С другой стороны, использование вставок от разных поставщиков не привело к существенным различиям в клеточном разложении. Кроме того, также наблюдалась разница в значениях TEER и клеточном составе ALI PBEC и среды PneumaCult по сравнению с полной средой BD. Когда клетки будут готовы к переводу в ALI, увеличьте концентрацию EC 23.

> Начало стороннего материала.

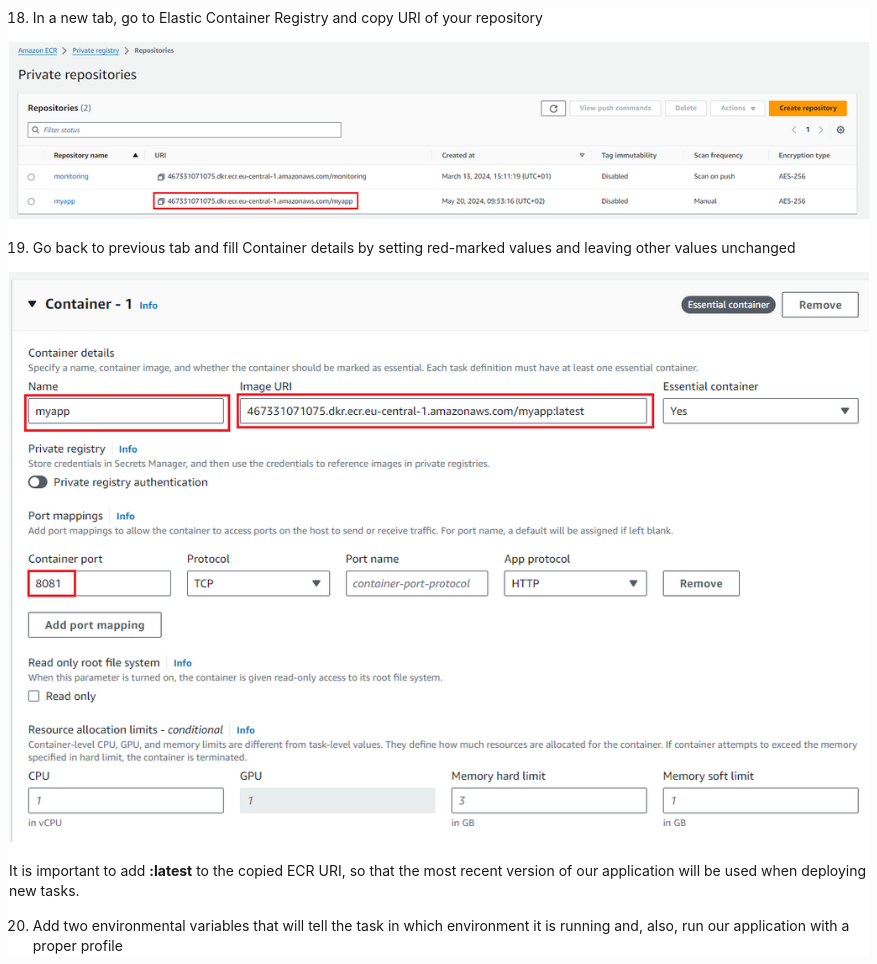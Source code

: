 18. In a new tab, go to Elastic Container Registry and copy URI of your repository

![](images/ecs_17.png)

19. Go back to previous tab and fill Container details by setting red-marked values and leaving other values unchanged

![](images/ecs_18.png)

It is important to add **:latest** to the copied ECR URI, so that the most recent version of our application will be used when deploying new tasks.

20. Add two environmental variables that will tell the task in which environment it is running and, also, run our application with a proper profile
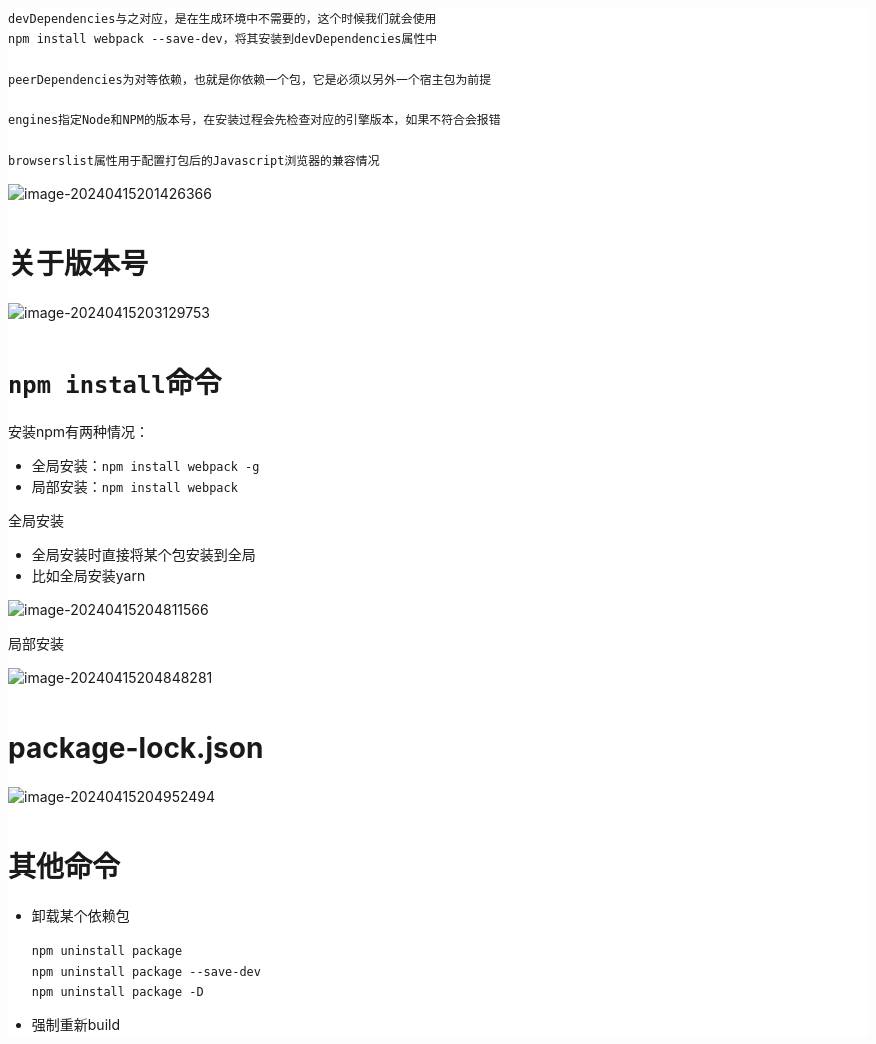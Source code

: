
 ```
devDependencies与之对应，是在生成环境中不需要的，这个时候我们就会使用
npm install webpack --save-dev，将其安装到devDependencies属性中

peerDependencies为对等依赖，也就是你依赖一个包，它是必须以另外一个宿主包为前提

engines指定Node和NPM的版本号，在安装过程会先检查对应的引擎版本，如果不符合会报错

browserslist属性用于配置打包后的Javascript浏览器的兼容情况
```

![image-20240415201426366](https://ye-fly.oss-cn-beijing.aliyuncs.com/image-20240415201426366.png)

# 关于版本号

![image-20240415203129753](https://ye-fly.oss-cn-beijing.aliyuncs.com/image-20240415203129753.png)

# `npm install`命令

安装npm有两种情况：

- 全局安装：`npm install webpack -g`
- 局部安装：`npm install webpack`

全局安装

- 全局安装时直接将某个包安装到全局
- 比如全局安装yarn

![image-20240415204811566](https://ye-fly.oss-cn-beijing.aliyuncs.com/image-20240415204811566.png)

局部安装

![image-20240415204848281](https://ye-fly.oss-cn-beijing.aliyuncs.com/image-20240415204848281.png)

# package-lock.json

![image-20240415204952494](https://ye-fly.oss-cn-beijing.aliyuncs.com/image-20240415204952494.png)

# 其他命令

- 卸载某个依赖包

  ```
  npm uninstall package
  npm uninstall package --save-dev
  npm uninstall package -D
  ```

- 强制重新build
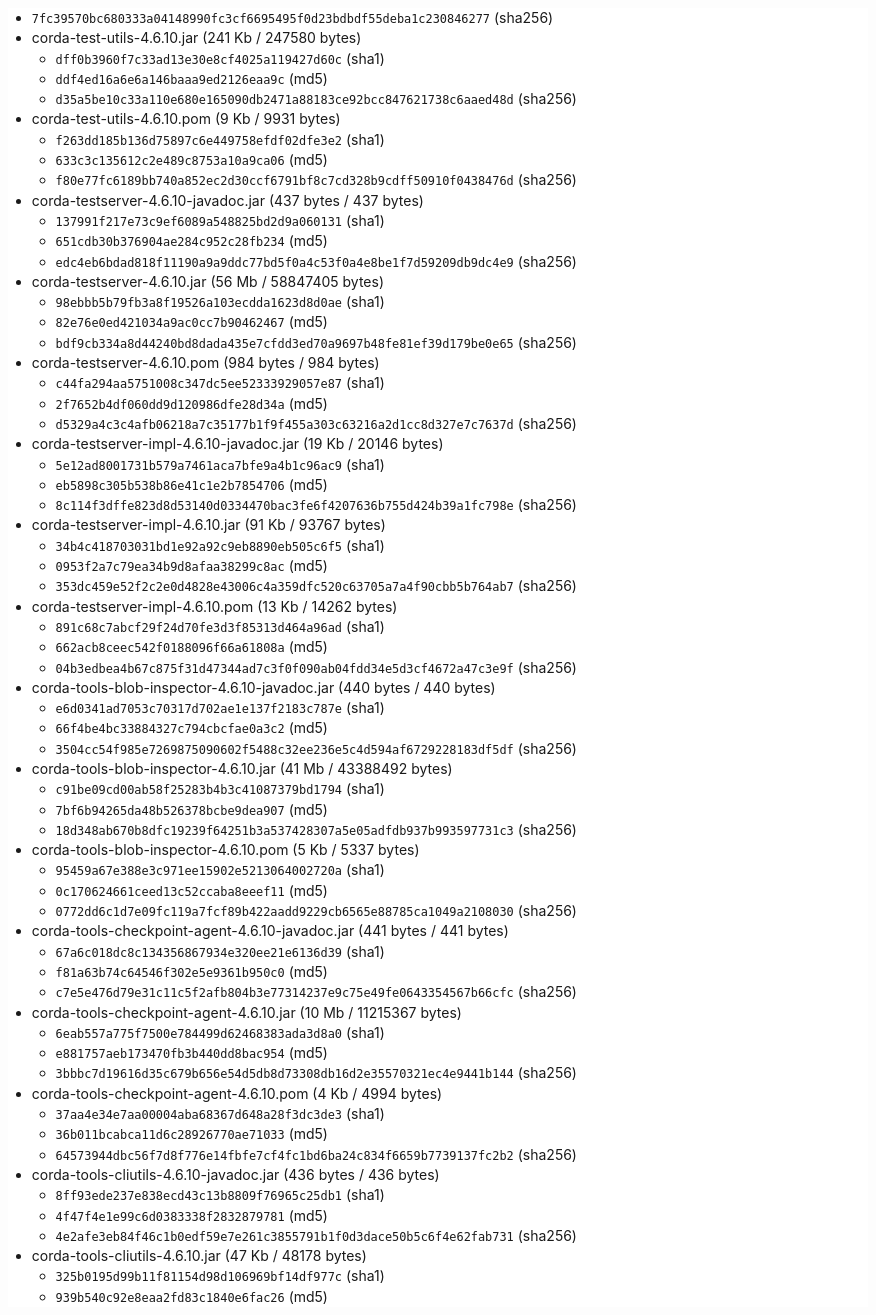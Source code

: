   * `7fc39570bc680333a04148990fc3cf6695495f0d23bdbdf55deba1c230846277` (sha256)
* corda-test-utils-4.6.10.jar (241 Kb / 247580 bytes)
  * `dff0b3960f7c33ad13e30e8cf4025a119427d60c` (sha1)
  * `ddf4ed16a6e6a146baaa9ed2126eaa9c` (md5)
  * `d35a5be10c33a110e680e165090db2471a88183ce92bcc847621738c6aaed48d` (sha256)
* corda-test-utils-4.6.10.pom (9 Kb / 9931 bytes)
  * `f263dd185b136d75897c6e449758efdf02dfe3e2` (sha1)
  * `633c3c135612c2e489c8753a10a9ca06` (md5)
  * `f80e77fc6189bb740a852ec2d30ccf6791bf8c7cd328b9cdff50910f0438476d` (sha256)
* corda-testserver-4.6.10-javadoc.jar (437 bytes / 437 bytes)
  * `137991f217e73c9ef6089a548825bd2d9a060131` (sha1)
  * `651cdb30b376904ae284c952c28fb234` (md5)
  * `edc4eb6bdad818f11190a9a9ddc77bd5f0a4c53f0a4e8be1f7d59209db9dc4e9` (sha256)
* corda-testserver-4.6.10.jar (56 Mb / 58847405 bytes)
  * `98ebbb5b79fb3a8f19526a103ecdda1623d8d0ae` (sha1)
  * `82e76e0ed421034a9ac0cc7b90462467` (md5)
  * `bdf9cb334a8d44240bd8dada435e7cfdd3ed70a9697b48fe81ef39d179be0e65` (sha256)
* corda-testserver-4.6.10.pom (984 bytes / 984 bytes)
  * `c44fa294aa5751008c347dc5ee52333929057e87` (sha1)
  * `2f7652b4df060dd9d120986dfe28d34a` (md5)
  * `d5329a4c3c4afb06218a7c35177b1f9f455a303c63216a2d1cc8d327e7c7637d` (sha256)
* corda-testserver-impl-4.6.10-javadoc.jar (19 Kb / 20146 bytes)
  * `5e12ad8001731b579a7461aca7bfe9a4b1c96ac9` (sha1)
  * `eb5898c305b538b86e41c1e2b7854706` (md5)
  * `8c114f3dffe823d8d53140d0334470bac3fe6f4207636b755d424b39a1fc798e` (sha256)
* corda-testserver-impl-4.6.10.jar (91 Kb / 93767 bytes)
  * `34b4c418703031bd1e92a92c9eb8890eb505c6f5` (sha1)
  * `0953f2a7c79ea34b9d8afaa38299c8ac` (md5)
  * `353dc459e52f2c2e0d4828e43006c4a359dfc520c63705a7a4f90cbb5b764ab7` (sha256)
* corda-testserver-impl-4.6.10.pom (13 Kb / 14262 bytes)
  * `891c68c7abcf29f24d70fe3d3f85313d464a96ad` (sha1)
  * `662acb8ceec542f0188096f66a61808a` (md5)
  * `04b3edbea4b67c875f31d47344ad7c3f0f090ab04fdd34e5d3cf4672a47c3e9f` (sha256)
* corda-tools-blob-inspector-4.6.10-javadoc.jar (440 bytes / 440 bytes)
  * `e6d0341ad7053c70317d702ae1e137f2183c787e` (sha1)
  * `66f4be4bc33884327c794cbcfae0a3c2` (md5)
  * `3504cc54f985e7269875090602f5488c32ee236e5c4d594af6729228183df5df` (sha256)
* corda-tools-blob-inspector-4.6.10.jar (41 Mb / 43388492 bytes)
  * `c91be09cd00ab58f25283b4b3c41087379bd1794` (sha1)
  * `7bf6b94265da48b526378bcbe9dea907` (md5)
  * `18d348ab670b8dfc19239f64251b3a537428307a5e05adfdb937b993597731c3` (sha256)
* corda-tools-blob-inspector-4.6.10.pom (5 Kb / 5337 bytes)
  * `95459a67e388e3c971ee15902e5213064002720a` (sha1)
  * `0c170624661ceed13c52ccaba8eeef11` (md5)
  * `0772dd6c1d7e09fc119a7fcf89b422aadd9229cb6565e88785ca1049a2108030` (sha256)
* corda-tools-checkpoint-agent-4.6.10-javadoc.jar (441 bytes / 441 bytes)
  * `67a6c018dc8c134356867934e320ee21e6136d39` (sha1)
  * `f81a63b74c64546f302e5e9361b950c0` (md5)
  * `c7e5e476d79e31c11c5f2afb804b3e77314237e9c75e49fe0643354567b66cfc` (sha256)
* corda-tools-checkpoint-agent-4.6.10.jar (10 Mb / 11215367 bytes)
  * `6eab557a775f7500e784499d62468383ada3d8a0` (sha1)
  * `e881757aeb173470fb3b440dd8bac954` (md5)
  * `3bbbc7d19616d35c679b656e54d5db8d73308db16d2e35570321ec4e9441b144` (sha256)
* corda-tools-checkpoint-agent-4.6.10.pom (4 Kb / 4994 bytes)
  * `37aa4e34e7aa00004aba68367d648a28f3dc3de3` (sha1)
  * `36b011bcabca11d6c28926770ae71033` (md5)
  * `64573944dbc56f7d8f776e14fbfe7cf4fc1bd6ba24c834f6659b7739137fc2b2` (sha256)
* corda-tools-cliutils-4.6.10-javadoc.jar (436 bytes / 436 bytes)
  * `8ff93ede237e838ecd43c13b8809f76965c25db1` (sha1)
  * `4f47f4e1e99c6d0383338f2832879781` (md5)
  * `4e2afe3eb84f46c1b0edf59e7e261c3855791b1f0d3dace50b5c6f4e62fab731` (sha256)
* corda-tools-cliutils-4.6.10.jar (47 Kb / 48178 bytes)
  * `325b0195d99b11f81154d98d106969bf14df977c` (sha1)
  * `939b540c92e8eaa2fd83c1840e6fac26` (md5)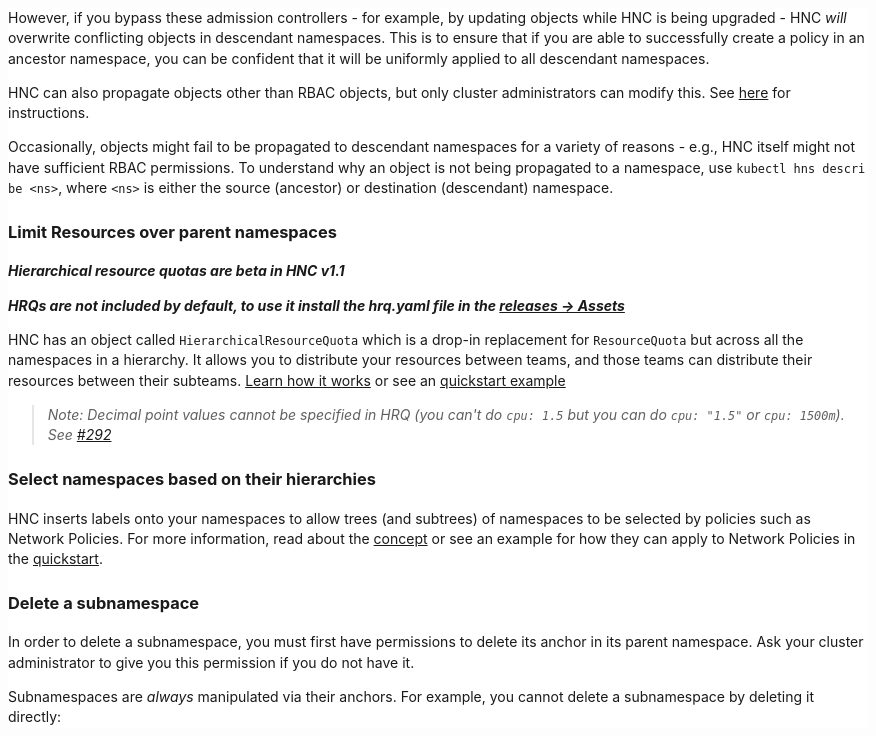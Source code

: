 However, if you bypass these admission controllers - for example, by updating
objects while HNC is being upgraded - HNC _will_ overwrite conflicting objects
in descendant namespaces. This is to ensure that if you are able to successfully
create a policy in an ancestor namespace, you can be confident that it will be
uniformly applied to all descendant namespaces.

HNC can also propagate objects other than RBAC objects, but only cluster
administrators can modify this. See [here](#admin-resources) for instructions.

Occasionally, objects might fail to be propagated to descendant namespaces for a
variety of reasons - e.g., HNC itself might not have sufficient RBAC
permissions. To understand why an object is not being propagated to a namespace,
use `kubectl hns describe <ns>`, where `<ns>` is either the source (ancestor) or
destination (descendant) namespace.

<a name="use-hrq"/>

### Limit Resources over parent namespaces

***Hierarchical resource quotas are beta in HNC v1.1***

***HRQs are not included by default, to use it install the hrq.yaml file in the [releases -> Assets](https://github.com/kubernetes-sigs/hierarchical-namespaces/releases)***

HNC has an object called `HierarchicalResourceQuota` which is a drop-in replacement for `ResourceQuota`
but across all the namespaces in a hierarchy. It allows you to distribute your resources between
teams, and those teams can distribute their resources between their subteams.
[Learn how it works](concepts.md#hierarchical-resource-quota) or see an [quickstart example](quickstart.md#hrq)

> _Note: Decimal point values cannot be specified in HRQ (you can't do `cpu: 1.5` but you can do `cpu: "1.5"` or `cpu: 1500m`). See [#292](https://github.com/kubernetes-sigs/hierarchical-namespaces/issues/292)_

<a name="use-select"/>

### Select namespaces based on their hierarchies

HNC inserts labels onto your namespaces to allow trees (and subtrees) of
namespaces to be selected by policies such as Network Policies. For more
information, read about the [concept](concepts.md#basic-labels) or see an
example for how they can apply to Network Policies in the
[quickstart](quickstart.md#netpol).

<a name="use-subns-delete"/>

### Delete a subnamespace

In order to delete a subnamespace, you must first have permissions to delete its
anchor in its parent namespace. Ask your cluster administrator to give you this
permission if you do not have it.

Subnamespaces are _always_ manipulated via their anchors. For example, you
cannot delete a subnamespace by deleting it directly:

Кроме того, не центрифугируйте клетки после размораживания и быстро удаляйте клетки из пластика клеточных культур после добавления SBTI. Используя культуры эпителиальных клеток дыхательных путей, как это предусмотрено в этом протоколе, вы можете следить за этим, используя различные методы анализа, чтобы посмотреть, например, на функцию, экспрессию генов, производство медиаторов эпителиальных клеток дыхательных путей и, таким образом, например, получить представление о последствиях воздействия, например, сигаретного дыма. Следующими шагами для этого протокола клеточных культур является интеграция дополнительных типов клеток, таких как иммунные клетки или сосудистые клетки, и это поможет увеличить представительство тканей.